Let me tell your Lordships about Harry. Harry is an autistic teenager who was filmed by a member of the public in a local fast-food establishment when he was dysregulated and engaging in aggressive behaviour. This footage was shared out of context across social media, with much of the response online labelling Harry as a disruptive teenager who was engaging in unacceptable aggression and vandalising public property. This was shared thousands of times over the course of a few weeks. When Harry and his mum reported it to the social media platforms, they were informed that it did not violate community guidelines and that there was a public interest in the footage remaining online. The family, quite rightly, felt powerless. Harry became overwhelmed at the negative response to the footage and the comments made about his behaviour. He became withdrawn and stopped engaging.
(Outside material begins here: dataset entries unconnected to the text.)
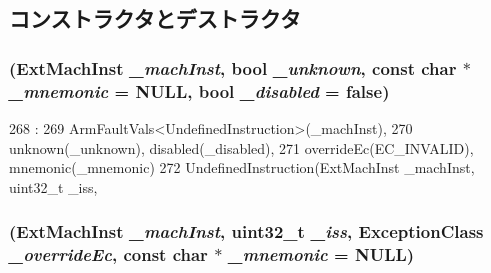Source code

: \subsection{コンストラクタとデストラクタ}
\hypertarget{classArmISA_1_1UndefinedInstruction_a4896cdc6731c9fc601e3d5ce8ca26c6e}{
\subsubsection[{UndefinedInstruction}]{ (ExtMachInst {\em \_\-machInst}, \/  bool {\em \_\-unknown}, \/  const char $\ast$ {\em \_\-mnemonic} = {\ttfamily NULL}, \/  bool {\em \_\-disabled} = {\ttfamily false})}}
\label{classArmISA_1_1UndefinedInstruction_a4896cdc6731c9fc601e3d5ce8ca26c6e}



\begin{DoxyCode}
268                                                  :
269         ArmFaultVals<UndefinedInstruction>(_machInst),
270         unknown(_unknown), disabled(_disabled),
271         overrideEc(EC_INVALID), mnemonic(_mnemonic)
272     {}
    UndefinedInstruction(ExtMachInst _machInst, uint32_t _iss,
\end{DoxyCode}
\hypertarget{classArmISA_1_1UndefinedInstruction_a5eb139880bd865099005b05ea572a0a8}{
\subsubsection[{UndefinedInstruction}]{ (ExtMachInst {\em \_\-machInst}, \/  {\bf uint32\_\-t} {\em \_\-iss}, \/  {\bf ExceptionClass} {\em \_\-overrideEc}, \/  const char $\ast$ {\em \_\-mnemonic} = {\ttfamily NULL})}}
\label{classArmISA_1_1UndefinedInstruction_a5eb139880bd865099005b05ea572a0a8}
He then tried to take his own life.
I stress again that the period in question is two years not three.
The answer to the noble Lord’s question is that the super-complaint is not a mechanism for individuals to complain on an individual basis and seek redress.
This is getting worse and worse. I am tempted to suggest that we stop talking about this and try to, in a smaller group, bottom out what we are doing. I really think that the Committee deserves a better response on super-complaints than it has just heard.
As I understood it—I am sure that the noble Baroness, Lady Kidron, is about to make the same point—super-complaints are specifically designed to take away the pressure on vulnerable and younger persons to have responsibility only for themselves in bringing forward the complaint that needs to be resolved. They are a way of sharing that responsibility and taking away the pressure. Is the Minister now saying that that is a misunderstanding?
I have offered a meeting; I am very happy to host the meeting to bottom out these complaints.
As I said, I am very happy to hold the meeting. We are giving users greater protection through the Bill, and, as agreed, we can discuss individual routes to recourse.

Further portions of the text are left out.